-- Required action --
Among the entries below, extract exactly the lines that run from the one with "in every location" through the one with "##2013-2014", both ends included.

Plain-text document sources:
******************************

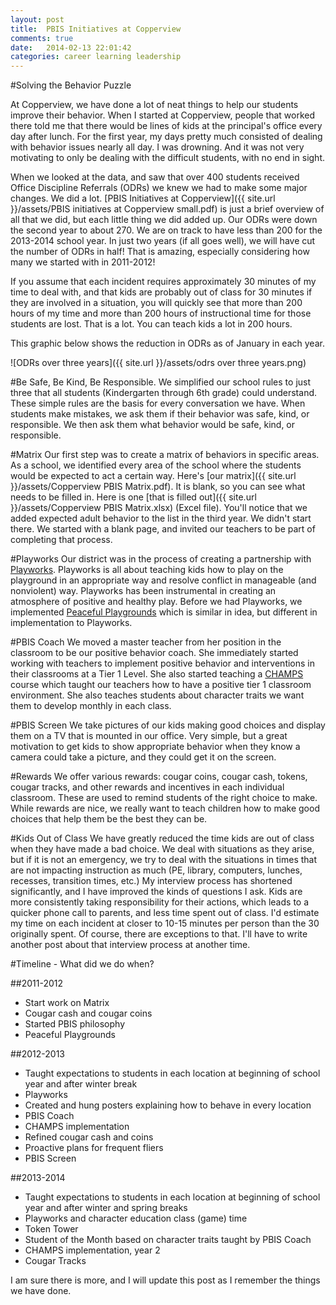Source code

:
 ```yaml
---
layout: post
title:  PBIS Initiatives at Copperview
comments: true
date:   2014-02-13 22:01:42
categories: career learning leadership
---
```

#Solving the Behavior Puzzle

At Copperview, we have done a lot of neat things to help our students improve their behavior. When I started at Copperview, people that worked there told me that there would be lines of kids at the principal's office  every day after lunch. For the first year, my days pretty much consisted of dealing with behavior issues nearly all day. I was drowning. And it was not very motivating to only be dealing with the difficult students, with no end in sight. 

When we looked at the data, and saw that over 400 students received Office Discipline Referrals (ODRs) we knew we had to make some major changes. We did a lot. [PBIS Initiatives at Copperview]({{ site.url }}/assets/PBIS initiatives at Copperview small.pdf) is just a brief overview of all that we did, but each little thing we did added up. Our ODRs were down the second year to about 270. We are on track to have less than 200 for the 2013-2014 school year. In just two years (if all goes well), we will have cut the number of ODRs in half! That is amazing, especially considering how many we started with in 2011-2012!

If you assume that each incident requires approximately 30 minutes of my time to deal with, and that kids are probably out of class for 30 minutes if they are involved in a situation, you will quickly see that more than 200 hours of my time and more than 200 hours of instructional time for those students are lost. That is a lot. You can teach kids a lot in 200 hours. 

This graphic below shows the reduction in ODRs as of January in each year. 

![ODRs over three years]({{ site.url }}/assets/odrs over three years.png)

#Be Safe, Be Kind, Be Responsible. 
We simplified our school rules to just three that all students (Kindergarten through 6th grade) could understand. These simple rules are the basis for every conversation we have. When students make mistakes, we ask them if their behavior was safe, kind, or responsible. We then ask them what behavior would be safe, kind, or responsible. 

#Matrix
Our first step was to create a matrix of behaviors in specific areas. As a school, we identified every area of the school where the students would be expected to act a certain way. Here's [our matrix]({{ site.url }}/assets/Copperview PBIS Matrix.pdf). It is blank, so you can see what needs to be filled in. Here is one [that is filled out]({{ site.url }}/assets/Copperview PBIS Matrix.xlsx) (Excel file). You'll notice that we added expected adult behavior to the list in the third year. We didn't start there. We started with a blank page, and invited our teachers to be part of completing that process. 

#Playworks
Our district was in the process of creating a partnership with [Playworks](http://www.playworks.org/communities/national?). Playworks is all about teaching kids how to play on the playground in an appropriate way and resolve conflict in manageable (and nonviolent) way. Playworks has been instrumental in creating an atmosphere of positive and healthy play. Before we had Playworks, we implemented [Peaceful Playgrounds](http://www.peacefulplaygrounds.com) which is similar in idea, but different in implementation to Playworks. 

#PBIS Coach
We moved a master teacher from her position in the classroom to be our positive behavior coach. She immediately started working with teachers to implement positive behavior and interventions in their classrooms at a Tier 1 Level. She also started teaching a [CHAMPS](http://www.amazon.com/gp/product/B002LS1AJ4/ref=as_li_ss_tl?ie=UTF8&camp=1789&creative=390957&creativeASIN=B002LS1AJ4&linkCode=as2&tag=jethrojonesco-20) course which taught our teachers how to have a positive tier 1 classroom environment. She also teaches students about character traits we want them to develop monthly in each class.

#PBIS Screen
We take pictures of our kids making good choices and display them on a TV that is mounted in our office. Very simple, but a great motivation to get kids to show appropriate behavior when they know a camera could take a picture, and they could get it on the screen. 

#Rewards
We offer various rewards: cougar coins, cougar cash, tokens, cougar tracks, and other rewards and incentives in each individual classroom. These are used to remind students of the right choice to make. While rewards are nice, we really want to teach children how to make good choices that help them be the best they can be. 

#Kids Out of Class 
We have greatly reduced the time kids are out of class when they have made a bad choice. We deal with situations as they arise, but if it is not an emergency, we try to deal with the situations in times that are not impacting instruction as much (PE, library, computers, lunches, recesses, transition times, etc.) My interview process has shortened significantly, and I have improved the kinds of questions I ask. Kids are more consistently taking responsibility for their actions, which leads to a quicker phone call to parents, and less time spent out of class. I'd estimate my time on each incident at closer to 10-15 minutes per person than the 30 originally spent. Of course, there are exceptions to that. I'll have to write another post about that interview process at another time. 

#Timeline - What did we do when? 

##2011-2012 

* Start work on Matrix
* Cougar cash and cougar coins
* Started PBIS philosophy
* Peaceful Playgrounds

##2012-2013

* Taught expectations to students in each location at beginning of school year and after winter break
* Playworks
* Created and hung posters explaining how to behave in every location
* PBIS Coach
* CHAMPS implementation
* Refined cougar cash and coins
* Proactive plans for frequent fliers
* PBIS Screen

##2013-2014

* Taught expectations to students in each location at beginning of school year and after winter and spring breaks
* Playworks and character education class (game) time
* Token Tower
* Student of the Month based on character traits taught by PBIS Coach
* CHAMPS implementation, year 2
* Cougar Tracks

I am sure there is more, and I will update this post as I remember the things we have done.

******************************

-- Output for this task --
* Created and hung posters explaining how to behave in every location
* PBIS Coach
* CHAMPS implementation
* Refined cougar cash and coins
* Proactive plans for frequent fliers
* PBIS Screen

##2013-2014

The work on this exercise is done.